------ Material for this task

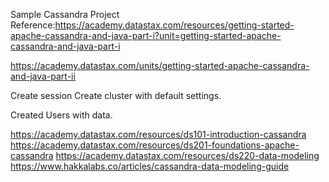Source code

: Sample Cassandra Project
Reference:https://academy.datastax.com/resources/getting-started-apache-cassandra-and-java-part-i?unit=getting-started-apache-cassandra-and-java-part-i

https://academy.datastax.com/units/getting-started-apache-cassandra-and-java-part-ii

Create session
Create cluster with default settings.

Created Users with data.

https://academy.datastax.com/resources/ds101-introduction-cassandra
https://academy.datastax.com/resources/ds201-foundations-apache-cassandra
https://academy.datastax.com/resources/ds220-data-modeling
https://www.hakkalabs.co/articles/cassandra-data-modeling-guide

------------

For the records above, give every line again exactly and skip the pictures.

◆ **Answer to the problem**:
Source code

: Sample Cassandra Project
Reference:https://academy.datastax.com/resources/getting-started-apache-cassandra-and-java-part-i?unit=getting-started-apache-cassandra-and-java-part-i

https://academy.datastax.com/units/getting-started-apache-cassandra-and-java-part-ii

Create session
Create cluster with default settings.

Created Users with data.

https://academy.datastax.com/resources/ds101-introduction-cassandra
https://academy.datastax.com/resources/ds201-foundations-apache-cassandra
https://academy.datastax.com/resources/ds220-data-modeling
https://www.hakkalabs.co/articles/cassandra-data-modeling-guide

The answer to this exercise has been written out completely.